What is being asked — Retype the records below exactly as they appear.

=-=-=-=-=

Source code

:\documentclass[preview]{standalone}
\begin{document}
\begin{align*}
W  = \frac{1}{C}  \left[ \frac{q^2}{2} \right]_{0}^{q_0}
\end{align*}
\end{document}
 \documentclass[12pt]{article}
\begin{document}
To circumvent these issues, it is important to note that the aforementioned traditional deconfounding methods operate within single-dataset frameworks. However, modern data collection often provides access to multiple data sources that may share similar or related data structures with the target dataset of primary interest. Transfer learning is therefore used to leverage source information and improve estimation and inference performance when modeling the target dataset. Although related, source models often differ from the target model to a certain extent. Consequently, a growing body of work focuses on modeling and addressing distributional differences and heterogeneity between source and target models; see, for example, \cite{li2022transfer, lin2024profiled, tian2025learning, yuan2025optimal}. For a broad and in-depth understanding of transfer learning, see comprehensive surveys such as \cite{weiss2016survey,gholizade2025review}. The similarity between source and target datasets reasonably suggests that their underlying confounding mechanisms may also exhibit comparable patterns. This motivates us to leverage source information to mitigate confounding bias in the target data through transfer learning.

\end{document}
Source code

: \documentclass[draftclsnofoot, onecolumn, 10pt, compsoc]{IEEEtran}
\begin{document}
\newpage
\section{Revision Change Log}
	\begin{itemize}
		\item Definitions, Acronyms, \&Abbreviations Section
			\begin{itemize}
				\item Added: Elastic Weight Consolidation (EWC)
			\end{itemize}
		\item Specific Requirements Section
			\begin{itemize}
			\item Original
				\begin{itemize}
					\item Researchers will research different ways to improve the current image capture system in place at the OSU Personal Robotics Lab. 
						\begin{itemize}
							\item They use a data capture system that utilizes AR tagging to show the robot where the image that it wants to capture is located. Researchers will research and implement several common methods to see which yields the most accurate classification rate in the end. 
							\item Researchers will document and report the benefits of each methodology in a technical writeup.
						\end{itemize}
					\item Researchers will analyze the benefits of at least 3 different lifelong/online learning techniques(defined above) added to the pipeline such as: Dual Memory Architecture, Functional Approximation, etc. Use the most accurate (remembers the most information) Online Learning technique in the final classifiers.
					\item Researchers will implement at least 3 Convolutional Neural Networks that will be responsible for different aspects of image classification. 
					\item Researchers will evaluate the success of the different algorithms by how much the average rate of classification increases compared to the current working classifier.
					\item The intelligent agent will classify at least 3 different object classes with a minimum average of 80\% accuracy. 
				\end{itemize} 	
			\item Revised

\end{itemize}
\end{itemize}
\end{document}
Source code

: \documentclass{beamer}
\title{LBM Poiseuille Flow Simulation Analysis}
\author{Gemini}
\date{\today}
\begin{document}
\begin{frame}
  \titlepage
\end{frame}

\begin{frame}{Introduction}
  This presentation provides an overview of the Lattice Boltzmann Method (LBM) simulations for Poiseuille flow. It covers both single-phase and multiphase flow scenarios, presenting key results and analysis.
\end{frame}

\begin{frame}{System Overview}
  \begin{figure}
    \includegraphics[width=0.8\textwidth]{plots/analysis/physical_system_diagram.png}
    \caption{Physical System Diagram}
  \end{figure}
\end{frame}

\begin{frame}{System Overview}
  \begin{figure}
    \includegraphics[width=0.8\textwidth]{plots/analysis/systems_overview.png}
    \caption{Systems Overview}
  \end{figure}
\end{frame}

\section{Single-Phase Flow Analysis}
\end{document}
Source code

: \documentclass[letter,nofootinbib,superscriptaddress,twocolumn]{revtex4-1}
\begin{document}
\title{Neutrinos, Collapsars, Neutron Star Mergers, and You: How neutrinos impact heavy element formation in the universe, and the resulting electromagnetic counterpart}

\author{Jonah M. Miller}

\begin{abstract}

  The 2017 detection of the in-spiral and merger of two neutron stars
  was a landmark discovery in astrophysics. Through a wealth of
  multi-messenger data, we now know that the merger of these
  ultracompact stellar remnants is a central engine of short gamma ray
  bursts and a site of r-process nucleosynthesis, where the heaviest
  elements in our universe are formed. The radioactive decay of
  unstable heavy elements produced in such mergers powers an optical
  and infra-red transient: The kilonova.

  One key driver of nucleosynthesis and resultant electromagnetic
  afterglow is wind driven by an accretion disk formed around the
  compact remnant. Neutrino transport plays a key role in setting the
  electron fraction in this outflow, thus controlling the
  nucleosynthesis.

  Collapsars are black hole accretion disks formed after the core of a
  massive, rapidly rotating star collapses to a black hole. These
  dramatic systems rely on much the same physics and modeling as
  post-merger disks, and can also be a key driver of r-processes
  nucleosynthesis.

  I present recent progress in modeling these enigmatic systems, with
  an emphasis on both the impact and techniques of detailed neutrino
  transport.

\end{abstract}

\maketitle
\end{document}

=-=-=-=-=

Task result —
Source code

:\documentclass[preview]{standalone}
\begin{document}
\begin{align*}
W  = \frac{1}{C}  \left[ \frac{q^2}{2} \right]_{0}^{q_0}
\end{align*}
\end{document}
 \documentclass[12pt]{article}
\begin{document}
To circumvent these issues, it is important to note that the aforementioned traditional deconfounding methods operate within single-dataset frameworks. However, modern data collection often provides access to multiple data sources that may share similar or related data structures with the target dataset of primary interest. Transfer learning is therefore used to leverage source information and improve estimation and inference performance when modeling the target dataset. Although related, source models often differ from the target model to a certain extent. Consequently, a growing body of work focuses on modeling and addressing distributional differences and heterogeneity between source and target models; see, for example, \cite{li2022transfer, lin2024profiled, tian2025learning, yuan2025optimal}. For a broad and in-depth understanding of transfer learning, see comprehensive surveys such as \cite{weiss2016survey,gholizade2025review}. The similarity between source and target datasets reasonably suggests that their underlying confounding mechanisms may also exhibit comparable patterns. This motivates us to leverage source information to mitigate confounding bias in the target data through transfer learning.

\end{document}
Source code

: \documentclass[draftclsnofoot, onecolumn, 10pt, compsoc]{IEEEtran}
\begin{document}
\newpage
\section{Revision Change Log}
	\begin{itemize}
		\item Definitions, Acronyms, \&Abbreviations Section
			\begin{itemize}
				\item Added: Elastic Weight Consolidation (EWC)
			\end{itemize}
		\item Specific Requirements Section
			\begin{itemize}
			\item Original
				\begin{itemize}
					\item Researchers will research different ways to improve the current image capture system in place at the OSU Personal Robotics Lab. 
						\begin{itemize}
							\item They use a data capture system that utilizes AR tagging to show the robot where the image that it wants to capture is located. Researchers will research and implement several common methods to see which yields the most accurate classification rate in the end. 
							\item Researchers will document and report the benefits of each methodology in a technical writeup.
						\end{itemize}
					\item Researchers will analyze the benefits of at least 3 different lifelong/online learning techniques(defined above) added to the pipeline such as: Dual Memory Architecture, Functional Approximation, etc. Use the most accurate (remembers the most information) Online Learning technique in the final classifiers.
					\item Researchers will implement at least 3 Convolutional Neural Networks that will be responsible for different aspects of image classification. 
					\item Researchers will evaluate the success of the different algorithms by how much the average rate of classification increases compared to the current working classifier.
					\item The intelligent agent will classify at least 3 different object classes with a minimum average of 80\% accuracy. 
				\end{itemize} 	
			\item Revised

\end{itemize}
\end{itemize}
\end{document}
Source code

: \documentclass{beamer}
\title{LBM Poiseuille Flow Simulation Analysis}
\author{Gemini}
\date{\today}
\begin{document}
\begin{frame}
  \titlepage
\end{frame}

\begin{frame}{Introduction}
  This presentation provides an overview of the Lattice Boltzmann Method (LBM) simulations for Poiseuille flow. It covers both single-phase and multiphase flow scenarios, presenting key results and analysis.
\end{frame}

\begin{frame}{System Overview}
  \begin{figure}
    \includegraphics[width=0.8\textwidth]{plots/analysis/physical_system_diagram.png}
    \caption{Physical System Diagram}
  \end{figure}
\end{frame}

\begin{frame}{System Overview}
  \begin{figure}
    \includegraphics[width=0.8\textwidth]{plots/analysis/systems_overview.png}
    \caption{Systems Overview}
  \end{figure}
\end{frame}

\section{Single-Phase Flow Analysis}
\end{document}
Source code

: \documentclass[letter,nofootinbib,superscriptaddress,twocolumn]{revtex4-1}
\begin{document}
\title{Neutrinos, Collapsars, Neutron Star Mergers, and You: How neutrinos impact heavy element formation in the universe, and the resulting electromagnetic counterpart}

\author{Jonah M. Miller}

\begin{abstract}

  The 2017 detection of the in-spiral and merger of two neutron stars
  was a landmark discovery in astrophysics. Through a wealth of
  multi-messenger data, we now know that the merger of these
  ultracompact stellar remnants is a central engine of short gamma ray
  bursts and a site of r-process nucleosynthesis, where the heaviest
  elements in our universe are formed. The radioactive decay of
  unstable heavy elements produced in such mergers powers an optical
  and infra-red transient: The kilonova.

  One key driver of nucleosynthesis and resultant electromagnetic
  afterglow is wind driven by an accretion disk formed around the
  compact remnant. Neutrino transport plays a key role in setting the
  electron fraction in this outflow, thus controlling the
  nucleosynthesis.

  Collapsars are black hole accretion disks formed after the core of a
  massive, rapidly rotating star collapses to a black hole. These
  dramatic systems rely on much the same physics and modeling as
  post-merger disks, and can also be a key driver of r-processes
  nucleosynthesis.

  I present recent progress in modeling these enigmatic systems, with
  an emphasis on both the impact and techniques of detailed neutrino
  transport.

\end{abstract}

\maketitle
\end{document}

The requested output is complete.